*** Block opens ***

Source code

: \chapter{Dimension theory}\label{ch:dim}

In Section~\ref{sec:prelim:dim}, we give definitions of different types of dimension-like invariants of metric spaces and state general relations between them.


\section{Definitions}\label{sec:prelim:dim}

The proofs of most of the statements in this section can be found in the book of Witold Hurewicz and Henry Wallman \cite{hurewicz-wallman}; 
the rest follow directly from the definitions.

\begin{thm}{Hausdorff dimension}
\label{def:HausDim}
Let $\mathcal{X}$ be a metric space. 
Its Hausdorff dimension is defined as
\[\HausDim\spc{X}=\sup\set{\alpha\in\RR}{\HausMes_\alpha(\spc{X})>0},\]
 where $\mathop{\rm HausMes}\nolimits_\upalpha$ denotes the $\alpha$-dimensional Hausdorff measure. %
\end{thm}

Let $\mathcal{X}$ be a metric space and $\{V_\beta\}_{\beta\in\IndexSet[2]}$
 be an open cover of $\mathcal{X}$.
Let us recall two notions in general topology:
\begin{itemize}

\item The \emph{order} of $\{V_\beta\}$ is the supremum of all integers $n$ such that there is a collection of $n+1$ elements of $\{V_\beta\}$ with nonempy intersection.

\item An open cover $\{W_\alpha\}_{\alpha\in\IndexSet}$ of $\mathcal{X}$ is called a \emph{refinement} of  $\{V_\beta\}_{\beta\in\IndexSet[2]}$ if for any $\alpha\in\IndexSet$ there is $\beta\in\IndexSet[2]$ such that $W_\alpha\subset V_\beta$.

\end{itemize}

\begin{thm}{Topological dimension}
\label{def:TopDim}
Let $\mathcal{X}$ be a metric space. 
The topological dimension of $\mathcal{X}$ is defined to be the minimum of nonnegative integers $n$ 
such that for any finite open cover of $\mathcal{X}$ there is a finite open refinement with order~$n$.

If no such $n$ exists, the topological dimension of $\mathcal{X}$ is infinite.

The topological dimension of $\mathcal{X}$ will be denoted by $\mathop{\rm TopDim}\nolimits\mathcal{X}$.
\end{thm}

*** Block closes ***

### Task objective
Set down every entry again, word for word.

### Answer box
Source code

: \chapter{Dimension theory}\label{ch:dim}

In Section~\ref{sec:prelim:dim}, we give definitions of different types of dimension-like invariants of metric spaces and state general relations between them.


\section{Definitions}\label{sec:prelim:dim}

The proofs of most of the statements in this section can be found in the book of Witold Hurewicz and Henry Wallman \cite{hurewicz-wallman}; 
the rest follow directly from the definitions.

\begin{thm}{Hausdorff dimension}
\label{def:HausDim}
Let $\mathcal{X}$ be a metric space. 
Its Hausdorff dimension is defined as
\[\HausDim\spc{X}=\sup\set{\alpha\in\RR}{\HausMes_\alpha(\spc{X})>0},\]
 where $\mathop{\rm HausMes}\nolimits_\upalpha$ denotes the $\alpha$-dimensional Hausdorff measure. %
\end{thm}

Let $\mathcal{X}$ be a metric space and $\{V_\beta\}_{\beta\in\IndexSet[2]}$
 be an open cover of $\mathcal{X}$.
Let us recall two notions in general topology:
\begin{itemize}

\item The \emph{order} of $\{V_\beta\}$ is the supremum of all integers $n$ such that there is a collection of $n+1$ elements of $\{V_\beta\}$ with nonempy intersection.

\item An open cover $\{W_\alpha\}_{\alpha\in\IndexSet}$ of $\mathcal{X}$ is called a \emph{refinement} of  $\{V_\beta\}_{\beta\in\IndexSet[2]}$ if for any $\alpha\in\IndexSet$ there is $\beta\in\IndexSet[2]$ such that $W_\alpha\subset V_\beta$.

\end{itemize}

\begin{thm}{Topological dimension}
\label{def:TopDim}
Let $\mathcal{X}$ be a metric space. 
The topological dimension of $\mathcal{X}$ is defined to be the minimum of nonnegative integers $n$ 
such that for any finite open cover of $\mathcal{X}$ there is a finite open refinement with order~$n$.

If no such $n$ exists, the topological dimension of $\mathcal{X}$ is infinite.

The topological dimension of $\mathcal{X}$ will be denoted by $\mathop{\rm TopDim}\nolimits\mathcal{X}$.
\end{thm}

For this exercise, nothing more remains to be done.